Knowledge is Powerful: Preparing for our AB trip

by Marybeth, Staff Advisor
The AB-Appalachia group spent two hours last night with my cousin, Adam Schneider, who provided some interesting context for our upcoming adventure. During and after college, Adam spent summers working in the Appalachian region - indeed, these experiences led to his career choices to work with underprivileged individuals, particularly in Baltimore City.

In his presentation, entitled "Why is Appalachia Poor?," Adam helped our group to understand the underlying issues that have contributed to poverty in this region of the US. Below are some highlights from his presentation handouts:

What is poverty?
Quantitative definition
- The value of using quantitative data: it’s easy to gather, the government gathers it for you, and numbers are easy to compare.
- The pitfalls of quantitative data: it does a poor job of reflecting what poverty is. Since the federal poverty measure(s) of (absolute) poverty is simply a number (annual income for 1 person: 10,400; 2 people: 14,000; 3 people: 17,600; 4 people: 22,200; 5 people: 24,800; 6 people: 28,400; 7: 32,00; 8: 36,600), it doesn’t reflect the experience of poverty. Moreover, the number poorly reflects reality – e.g., it was developed with 1955 data and took the cost of the Department of Agriculture’s least expensive food plan and multiplied by 3, and it’s not been updated to account for changing consumption patterns and expenses.

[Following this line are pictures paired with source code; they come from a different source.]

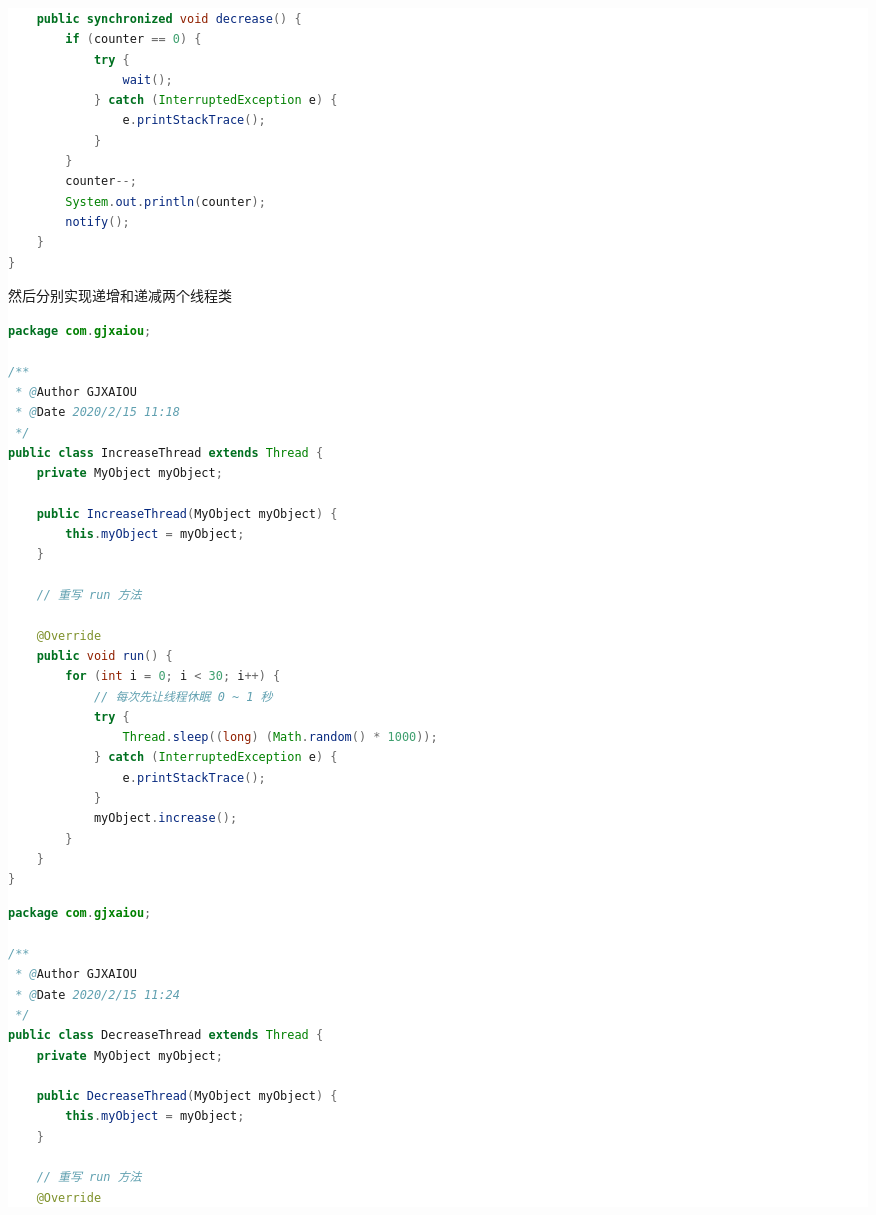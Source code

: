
 ```java
    public synchronized void decrease() {
        if (counter == 0) {
            try {
                wait();
            } catch (InterruptedException e) {
                e.printStackTrace();
            }
        }
        counter--;
        System.out.println(counter);
        notify();
    }
}
```

然后分别实现递增和递减两个线程类

```java
package com.gjxaiou;

/**
 * @Author GJXAIOU
 * @Date 2020/2/15 11:18
 */
public class IncreaseThread extends Thread {
    private MyObject myObject;

    public IncreaseThread(MyObject myObject) {
        this.myObject = myObject;
    }

    // 重写 run 方法

    @Override
    public void run() {
        for (int i = 0; i < 30; i++) {
            // 每次先让线程休眠 0 ~ 1 秒
            try {
                Thread.sleep((long) (Math.random() * 1000));
            } catch (InterruptedException e) {
                e.printStackTrace();
            }
            myObject.increase();
        }
    }
}

```

```java
package com.gjxaiou;

/**
 * @Author GJXAIOU
 * @Date 2020/2/15 11:24
 */
public class DecreaseThread extends Thread {
    private MyObject myObject;

    public DecreaseThread(MyObject myObject) {
        this.myObject = myObject;
    }

    // 重写 run 方法
    @Override
```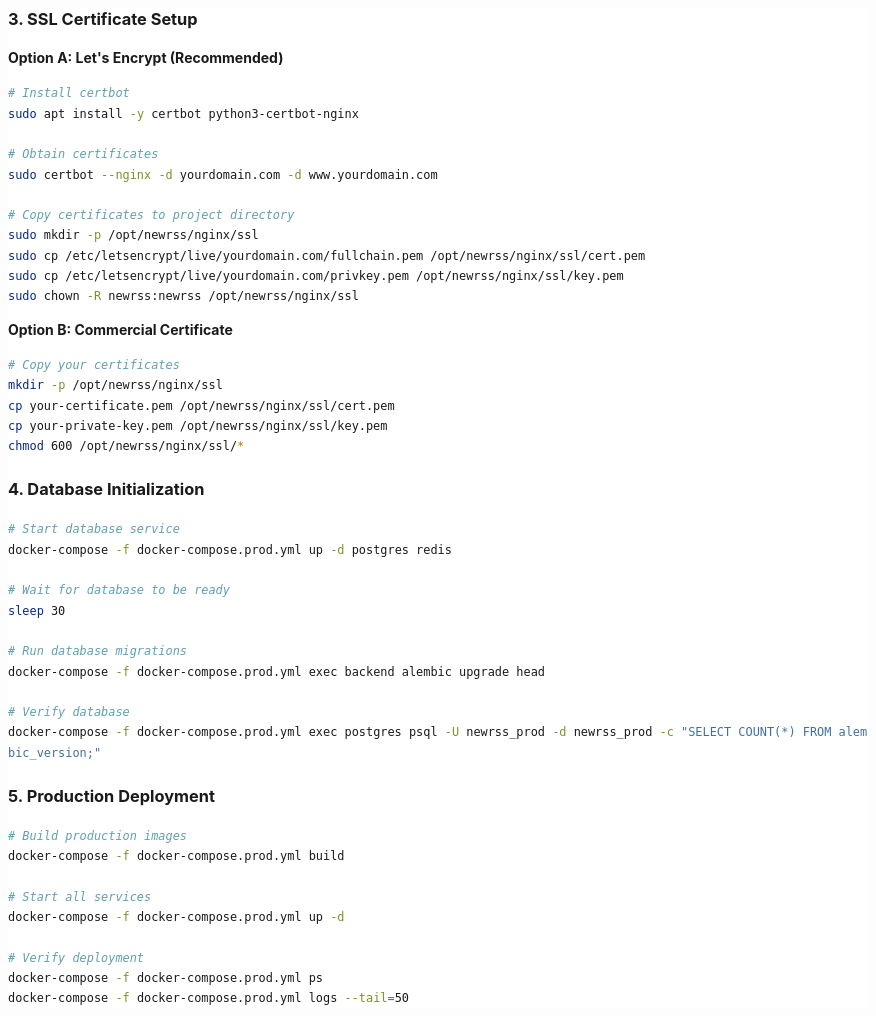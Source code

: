 ### 3. SSL Certificate Setup

**Option A: Let's Encrypt (Recommended)**
```bash
# Install certbot
sudo apt install -y certbot python3-certbot-nginx

# Obtain certificates
sudo certbot --nginx -d yourdomain.com -d www.yourdomain.com

# Copy certificates to project directory
sudo mkdir -p /opt/newrss/nginx/ssl
sudo cp /etc/letsencrypt/live/yourdomain.com/fullchain.pem /opt/newrss/nginx/ssl/cert.pem
sudo cp /etc/letsencrypt/live/yourdomain.com/privkey.pem /opt/newrss/nginx/ssl/key.pem
sudo chown -R newrss:newrss /opt/newrss/nginx/ssl
```

**Option B: Commercial Certificate**
```bash
# Copy your certificates
mkdir -p /opt/newrss/nginx/ssl
cp your-certificate.pem /opt/newrss/nginx/ssl/cert.pem
cp your-private-key.pem /opt/newrss/nginx/ssl/key.pem
chmod 600 /opt/newrss/nginx/ssl/*
```

### 4. Database Initialization

```bash
# Start database service
docker-compose -f docker-compose.prod.yml up -d postgres redis

# Wait for database to be ready
sleep 30

# Run database migrations
docker-compose -f docker-compose.prod.yml exec backend alembic upgrade head

# Verify database
docker-compose -f docker-compose.prod.yml exec postgres psql -U newrss_prod -d newrss_prod -c "SELECT COUNT(*) FROM alembic_version;"
```

### 5. Production Deployment

```bash
# Build production images
docker-compose -f docker-compose.prod.yml build

# Start all services
docker-compose -f docker-compose.prod.yml up -d

# Verify deployment
docker-compose -f docker-compose.prod.yml ps
docker-compose -f docker-compose.prod.yml logs --tail=50
```
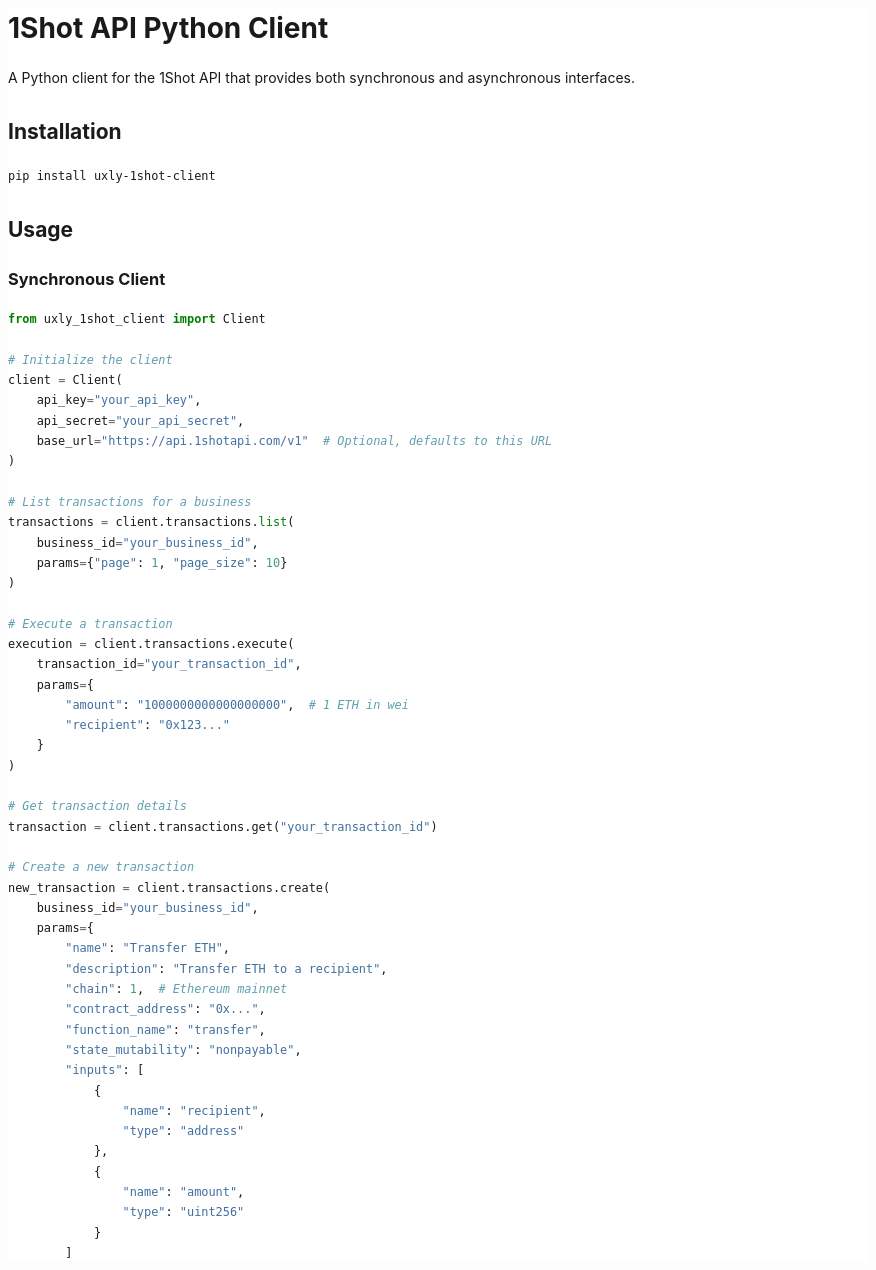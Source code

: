 # 1Shot API Python Client

A Python client for the 1Shot API that provides both synchronous and asynchronous interfaces.

## Installation

```bash
pip install uxly-1shot-client
```

## Usage

### Synchronous Client

```python
from uxly_1shot_client import Client

# Initialize the client
client = Client(
    api_key="your_api_key",
    api_secret="your_api_secret",
    base_url="https://api.1shotapi.com/v1"  # Optional, defaults to this URL
)

# List transactions for a business
transactions = client.transactions.list(
    business_id="your_business_id",
    params={"page": 1, "page_size": 10}
)

# Execute a transaction
execution = client.transactions.execute(
    transaction_id="your_transaction_id",
    params={
        "amount": "1000000000000000000",  # 1 ETH in wei
        "recipient": "0x123..."
    }
)

# Get transaction details
transaction = client.transactions.get("your_transaction_id")

# Create a new transaction
new_transaction = client.transactions.create(
    business_id="your_business_id",
    params={
        "name": "Transfer ETH",
        "description": "Transfer ETH to a recipient",
        "chain": 1,  # Ethereum mainnet
        "contract_address": "0x...",
        "function_name": "transfer",
        "state_mutability": "nonpayable",
        "inputs": [
            {
                "name": "recipient",
                "type": "address"
            },
            {
                "name": "amount",
                "type": "uint256"
            }
        ]
```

Qualitative/functional definition
- The value of qualitative (or mixed) data: It provides an understanding of what poverty is. Poverty is deprivation. It’s not having enough of what one needs to live (according to an absolute or relative standard). Today in the United States, extreme poverty tends to be found at the intersection of three things: lack of decent, affordable housing; lack of adequate incomes; and lack of accessible health care.
- The trouble with qualitative data: it’s harder to gather/compare. Qualitative data on the experience of living in poverty provides depth, but takes much more time and money to gather. Moreover, it’s difficult to compare: are things today better or worse than 30 years ago? Which family is better off: the one with a minimum wage and health insurance or the one making $15/hour without?

Poverty in Appalachia
1. It’s rural.
- There is an historic pattern of rural poverty rates being higher than the poverty rate. The higher incidence of nonmetro poverty relative to metro poverty has existed since the 1960s when poverty rates were first officially recorded. Not surprisingly, the large majority (340 of 386) of the persistent poverty counties are nonmetro counties. This is an indication that poverty tends to be wider and deeper in more rural areas – seen by noting that 4 percent of the metro counties, 13 percent of the micropolitan counties (the more urbanized nonmetro counties), and 18 percent of the noncore, nonmetro counties (the most rural of nonmetro counties) were persistent poverty counties.
2. It’s persistent.
- We can see the 386 persistently poor counties in the United States (comprising 12 percent of all U.S. counties and 4 percent of the U.S. population). Time is an important component of poverty because an area that has a high level of poverty this year, but not next year, is likely better off than an area that has a high level of poverty in both years. Moreover, when an area is persistently poor – 20 or more of its population was living in poverty over the last 30 years – explanations that appeal to individual failings (as opposed to structural ones) are suspect.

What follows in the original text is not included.